**PROBLEM TO WORK ON:** Leave the pictures out and print every record below exactly as it stands.

--------------------------------------------------

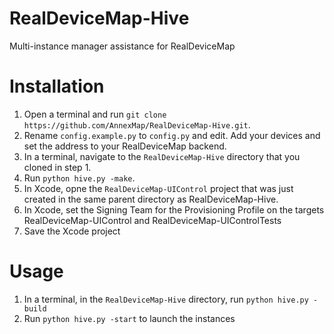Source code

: # RealDeviceMap-Hive
Multi-instance manager assistance for RealDeviceMap

# Installation
1. Open a terminal and run `git clone https://github.com/AnnexMap/RealDeviceMap-Hive.git`.
2. Rename `config.example.py` to `config.py` and edit. Add your devices and set the address to your RealDeviceMap backend.
3. In a terminal, navigate to the `RealDeviceMap-Hive` directory that you cloned in step 1.
4. Run `python hive.py -make`.
5. In Xcode, opne the `RealDeviceMap-UIControl` project that was just created in the same parent directory as RealDeviceMap-Hive.
6. In Xcode, set the Signing Team for the Provisioning Profile on the targets RealDeviceMap-UIControl and RealDeviceMap-UIControlTests
7. Save the Xcode project

# Usage
1. In a terminal, in the `RealDeviceMap-Hive` directory, run `python hive.py -build`
2. Run `python hive.py -start` to launch the instances
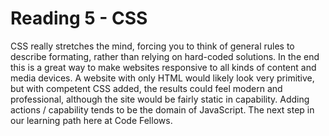 # Reading 5 - CSS

CSS really stretches the mind, forcing you to think of general rules to describe formating, rather than  relying on hard-coded solutions.  In the end this is a great way to make websites responsive to all kinds of content and media devices. A website with only HTML would likely look very primitive, but with competent CSS added, the results could feel modern and professional, although the site would be fairly static in capability.  Adding actions / capability tends to be the domain of JavaScript.  The next step in our learning path here at Code Fellows.  
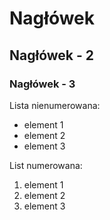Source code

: # Nagłówek
## Nagłówek - 2
### Nagłówek - 3

Lista nienumerowana:
- element 1
- element 2
- element 3

List numerowana:
1) element 1
2) element 2
3) element 3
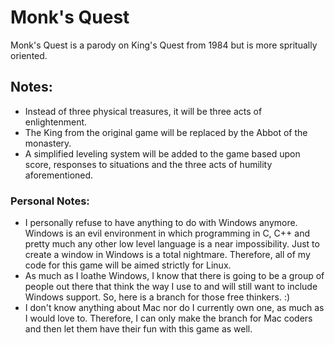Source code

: # Monk's Quest
Monk's Quest is a parody on King's Quest from 1984 but is more spritually oriented.


## Notes:
- Instead of three physical treasures, it will be three acts of enlightenment.
- The King from the original game will be replaced by the Abbot of the monastery.
- A simplified leveling system will be added to the game based upon score, responses to situations and the three acts of humility aforementioned.

### Personal Notes:
- I personally refuse to have anything to do with Windows anymore. Windows is an evil environment in which programming in C, C++ and pretty much any other low level language is a near impossibility. Just to create a window in Windows is a total nightmare. Therefore, all of my code for this game will be aimed strictly for Linux.
- As much as I loathe Windows, I know that there is going to be a group of people out there that think the way I use to and will still want to include Windows support. So, here is a branch for those free thinkers. :)
- I don't know anything about Mac nor do I currently own one, as much as I would love to. Therefore, I can only make the branch for Mac coders and then let them have their fun with this game as well.
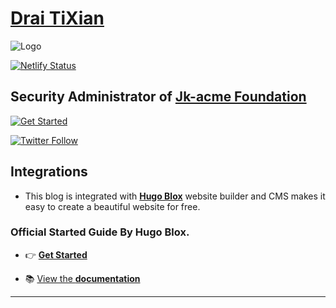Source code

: # [Drai TiXian](https://draigercms.github.io)

![Logo](https://upld.zone.id/uploads/wciqdb6iq/logo1.webp)

[![Netlify Status](https://api.netlify.com/api/v1/badges/6d0e86d9-c6ee-4022-b74c-700e2ba63e66/deploy-status)](https://app.netlify.com/projects/draigercms/deploys)

## Security Administrator of [Jk-acme Foundation](https://jk-acme.github.io/)

[![Get Started](https://img.shields.io/badge/-Get%20started-ff4655?style=for-the-badge)](https://hugoblox.com/templates/details/docs/)

[![Twitter Follow](https://img.shields.io/twitter/follow/jkrebian?label=Follow%20on%20Twitter)](https://twitter.com/jkrebian)

## Integrations

- This blog is integrated with [**Hugo Blox**](https://hugoblox.com) website builder and CMS makes it easy to create a beautiful website for free.

### Official Started Guide By Hugo Blox.

- 👉 [**Get Started**](https://hugoblox.com/templates/details/docs/)

- 📚 [View the **documentation**](https://docs.hugoblox.com/)

-----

--------------------------------------------------

**ANSWER FOR THIS EXERCISE:**
Source code

: # RealDeviceMap-Hive
Multi-instance manager assistance for RealDeviceMap

# Installation
1. Open a terminal and run `git clone https://github.com/AnnexMap/RealDeviceMap-Hive.git`.
2. Rename `config.example.py` to `config.py` and edit. Add your devices and set the address to your RealDeviceMap backend.
3. In a terminal, navigate to the `RealDeviceMap-Hive` directory that you cloned in step 1.
4. Run `python hive.py -make`.
5. In Xcode, opne the `RealDeviceMap-UIControl` project that was just created in the same parent directory as RealDeviceMap-Hive.
6. In Xcode, set the Signing Team for the Provisioning Profile on the targets RealDeviceMap-UIControl and RealDeviceMap-UIControlTests
7. Save the Xcode project

# Usage
1. In a terminal, in the `RealDeviceMap-Hive` directory, run `python hive.py -build`
2. Run `python hive.py -start` to launch the instances
 # Reading 5 - CSS

CSS really stretches the mind, forcing you to think of general rules to describe formating, rather than  relying on hard-coded solutions.  In the end this is a great way to make websites responsive to all kinds of content and media devices. A website with only HTML would likely look very primitive, but with competent CSS added, the results could feel modern and professional, although the site would be fairly static in capability.  Adding actions / capability tends to be the domain of JavaScript.  The next step in our learning path here at Code Fellows.  
Source code

: # Nagłówek
## Nagłówek - 2
### Nagłówek - 3

Lista nienumerowana:
- element 1
- element 2
- element 3

List numerowana:
1) element 1
2) element 2
3) element 3
Source code

: # Monk's Quest
Monk's Quest is a parody on King's Quest from 1984 but is more spritually oriented.


## Notes:
- Instead of three physical treasures, it will be three acts of enlightenment.
- The King from the original game will be replaced by the Abbot of the monastery.
- A simplified leveling system will be added to the game based upon score, responses to situations and the three acts of humility aforementioned.

### Personal Notes:
- I personally refuse to have anything to do with Windows anymore. Windows is an evil environment in which programming in C, C++ and pretty much any other low level language is a near impossibility. Just to create a window in Windows is a total nightmare. Therefore, all of my code for this game will be aimed strictly for Linux.
- As much as I loathe Windows, I know that there is going to be a group of people out there that think the way I use to and will still want to include Windows support. So, here is a branch for those free thinkers. :)
- I don't know anything about Mac nor do I currently own one, as much as I would love to. Therefore, I can only make the branch for Mac coders and then let them have their fun with this game as well.
Source code

: # [Drai TiXian](https://draigercms.github.io)

![Logo](https://upld.zone.id/uploads/wciqdb6iq/logo1.webp)

[![Netlify Status](https://api.netlify.com/api/v1/badges/6d0e86d9-c6ee-4022-b74c-700e2ba63e66/deploy-status)](https://app.netlify.com/projects/draigercms/deploys)

## Security Administrator of [Jk-acme Foundation](https://jk-acme.github.io/)

[![Get Started](https://img.shields.io/badge/-Get%20started-ff4655?style=for-the-badge)](https://hugoblox.com/templates/details/docs/)

[![Twitter Follow](https://img.shields.io/twitter/follow/jkrebian?label=Follow%20on%20Twitter)](https://twitter.com/jkrebian)

## Integrations

- This blog is integrated with [**Hugo Blox**](https://hugoblox.com) website builder and CMS makes it easy to create a beautiful website for free.

### Official Started Guide By Hugo Blox.

- 👉 [**Get Started**](https://hugoblox.com/templates/details/docs/)

- 📚 [View the **documentation**](https://docs.hugoblox.com/)

-----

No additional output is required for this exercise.